TASK GOAL
The listing below must be given again in full, exactly.

DATA LISTING
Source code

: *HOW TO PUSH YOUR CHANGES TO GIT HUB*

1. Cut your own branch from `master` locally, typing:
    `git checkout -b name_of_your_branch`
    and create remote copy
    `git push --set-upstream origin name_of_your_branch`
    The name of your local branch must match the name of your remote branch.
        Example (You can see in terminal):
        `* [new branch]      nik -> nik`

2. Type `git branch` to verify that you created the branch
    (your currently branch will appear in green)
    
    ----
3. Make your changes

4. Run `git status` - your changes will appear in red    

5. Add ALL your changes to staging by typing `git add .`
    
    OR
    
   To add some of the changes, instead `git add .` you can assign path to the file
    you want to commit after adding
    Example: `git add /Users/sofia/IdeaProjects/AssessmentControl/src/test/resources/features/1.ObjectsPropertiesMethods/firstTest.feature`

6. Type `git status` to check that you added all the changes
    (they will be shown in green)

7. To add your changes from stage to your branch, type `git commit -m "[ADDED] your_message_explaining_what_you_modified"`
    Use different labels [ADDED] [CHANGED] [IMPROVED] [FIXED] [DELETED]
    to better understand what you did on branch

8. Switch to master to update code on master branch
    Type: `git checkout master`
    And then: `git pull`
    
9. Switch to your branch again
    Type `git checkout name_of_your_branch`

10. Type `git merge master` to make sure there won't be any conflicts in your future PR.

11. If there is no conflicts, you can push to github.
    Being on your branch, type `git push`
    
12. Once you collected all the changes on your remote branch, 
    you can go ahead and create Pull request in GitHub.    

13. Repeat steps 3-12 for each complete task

TASK ANSWER
Source code

: *HOW TO PUSH YOUR CHANGES TO GIT HUB*

1. Cut your own branch from `master` locally, typing:
    `git checkout -b name_of_your_branch`
    and create remote copy
    `git push --set-upstream origin name_of_your_branch`
    The name of your local branch must match the name of your remote branch.
        Example (You can see in terminal):
        `* [new branch]      nik -> nik`

2. Type `git branch` to verify that you created the branch
    (your currently branch will appear in green)
    
    ----
3. Make your changes

4. Run `git status` - your changes will appear in red    

5. Add ALL your changes to staging by typing `git add .`
    
    OR
    
   To add some of the changes, instead `git add .` you can assign path to the file
    you want to commit after adding
    Example: `git add /Users/sofia/IdeaProjects/AssessmentControl/src/test/resources/features/1.ObjectsPropertiesMethods/firstTest.feature`

6. Type `git status` to check that you added all the changes
    (they will be shown in green)

7. To add your changes from stage to your branch, type `git commit -m "[ADDED] your_message_explaining_what_you_modified"`
    Use different labels [ADDED] [CHANGED] [IMPROVED] [FIXED] [DELETED]
    to better understand what you did on branch

8. Switch to master to update code on master branch
    Type: `git checkout master`
    And then: `git pull`
    
9. Switch to your branch again
    Type `git checkout name_of_your_branch`

10. Type `git merge master` to make sure there won't be any conflicts in your future PR.

11. If there is no conflicts, you can push to github.
    Being on your branch, type `git push`
    
12. Once you collected all the changes on your remote branch, 
    you can go ahead and create Pull request in GitHub.    

13. Repeat steps 3-12 for each complete task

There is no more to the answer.